[Data entries]
__________
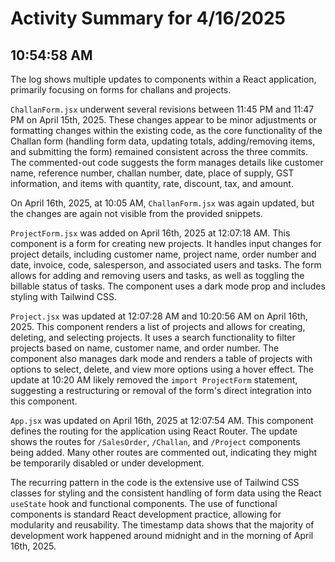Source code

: # Activity Summary for 4/16/2025

## 10:54:58 AM
The log shows multiple updates to components within a React application, primarily focusing on forms for challans and projects.

`ChallanForm.jsx` underwent several revisions between 11:45 PM and 11:47 PM on April 15th, 2025.  These changes appear to be minor adjustments or formatting changes within the existing code, as the core functionality of the Challan form (handling form data, updating totals, adding/removing items, and submitting the form) remained consistent across the three commits. The commented-out code suggests the form manages details like customer name, reference number, challan number, date, place of supply, GST information, and items with quantity, rate, discount, tax, and amount.

On April 16th, 2025, at 10:05 AM, `ChallanForm.jsx` was again updated, but the changes are again not visible from the provided snippets.


`ProjectForm.jsx` was added on April 16th, 2025 at 12:07:18 AM. This component is a form for creating new projects. It handles input changes for project details, including customer name, project name, order number and date, invoice, code, salesperson, and associated users and tasks.  The form allows for adding and removing users and tasks, as well as toggling the billable status of tasks.  The component uses a dark mode prop and includes styling with Tailwind CSS.


`Project.jsx` was updated at 12:07:28 AM and 10:20:56 AM on April 16th, 2025.  This component renders a list of projects and allows for creating, deleting, and selecting projects.  It uses a search functionality to filter projects based on name, customer name, and order number.  The component also manages dark mode and renders a table of projects with options to select, delete, and view more options using a hover effect. The update at 10:20 AM likely removed the `import ProjectForm` statement, suggesting a restructuring or removal of the form's direct integration into this component.


`App.jsx` was updated on April 16th, 2025 at 12:07:54 AM. This component defines the routing for the application using React Router.  The update shows the routes for `/SalesOrder`, `/Challan`, and `/Project` components being added.  Many other routes are commented out, indicating they might be temporarily disabled or under development.

The recurring pattern in the code is the extensive use of Tailwind CSS classes for styling and the consistent handling of form data using the React `useState` hook and functional components.  The use of functional components is standard React development practice, allowing for modularity and reusability.  The timestamp data shows that the majority of development work happened around midnight and in the morning of April 16th, 2025.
__________
#### Assignment
Could you repeat, exactly and with nothing else, the lines from the first line of the records through the line containing "The log shows"? Leave out the pictures.

#### Answer space
Source code

: # Activity Summary for 4/16/2025

## 10:54:58 AM
The log shows multiple updates to components within a React application, primarily focusing on forms for challans and projects.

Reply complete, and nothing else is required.